EXERCISE INSTRUCTIONS
Among the lines of the records below, copy those that hold the word "operation".

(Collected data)
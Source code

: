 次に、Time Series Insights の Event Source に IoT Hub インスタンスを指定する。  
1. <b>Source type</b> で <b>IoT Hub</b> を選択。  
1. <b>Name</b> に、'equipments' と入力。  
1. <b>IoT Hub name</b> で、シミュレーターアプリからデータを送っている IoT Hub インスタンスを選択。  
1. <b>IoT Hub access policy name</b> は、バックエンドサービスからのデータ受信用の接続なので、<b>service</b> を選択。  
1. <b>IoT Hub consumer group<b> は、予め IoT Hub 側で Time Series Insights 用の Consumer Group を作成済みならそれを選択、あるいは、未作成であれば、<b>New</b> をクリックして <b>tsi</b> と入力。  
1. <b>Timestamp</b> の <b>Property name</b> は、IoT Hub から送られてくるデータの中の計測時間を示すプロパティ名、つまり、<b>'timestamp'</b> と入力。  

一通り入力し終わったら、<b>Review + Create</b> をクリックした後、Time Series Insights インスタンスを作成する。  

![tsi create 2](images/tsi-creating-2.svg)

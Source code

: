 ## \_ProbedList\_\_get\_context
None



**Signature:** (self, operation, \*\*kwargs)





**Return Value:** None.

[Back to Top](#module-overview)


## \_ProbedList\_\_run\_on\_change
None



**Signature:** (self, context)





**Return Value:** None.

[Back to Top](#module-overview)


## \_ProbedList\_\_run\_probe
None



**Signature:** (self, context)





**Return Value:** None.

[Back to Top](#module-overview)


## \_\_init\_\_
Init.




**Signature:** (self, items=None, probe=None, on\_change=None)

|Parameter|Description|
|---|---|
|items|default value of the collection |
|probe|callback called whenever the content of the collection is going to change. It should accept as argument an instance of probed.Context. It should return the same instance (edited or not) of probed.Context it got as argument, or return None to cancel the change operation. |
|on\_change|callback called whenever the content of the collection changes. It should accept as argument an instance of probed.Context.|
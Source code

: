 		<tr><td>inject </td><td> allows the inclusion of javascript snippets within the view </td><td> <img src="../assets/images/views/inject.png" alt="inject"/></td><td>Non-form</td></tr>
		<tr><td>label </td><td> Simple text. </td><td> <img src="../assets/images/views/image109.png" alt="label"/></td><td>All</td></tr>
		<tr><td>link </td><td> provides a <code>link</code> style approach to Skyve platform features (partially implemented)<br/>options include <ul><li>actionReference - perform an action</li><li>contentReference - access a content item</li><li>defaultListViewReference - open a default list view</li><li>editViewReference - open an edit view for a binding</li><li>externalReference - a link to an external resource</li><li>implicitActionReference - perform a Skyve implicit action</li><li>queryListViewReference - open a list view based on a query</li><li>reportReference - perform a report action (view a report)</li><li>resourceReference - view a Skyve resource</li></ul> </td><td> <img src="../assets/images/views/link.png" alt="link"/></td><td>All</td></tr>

TASK SOLUTION
**Signature:** (self, operation, \*\*kwargs)
|probe|callback called whenever the content of the collection is going to change. It should accept as argument an instance of probed.Context. It should return the same instance (edited or not) of probed.Context it got as argument, or return None to cancel the change operation. |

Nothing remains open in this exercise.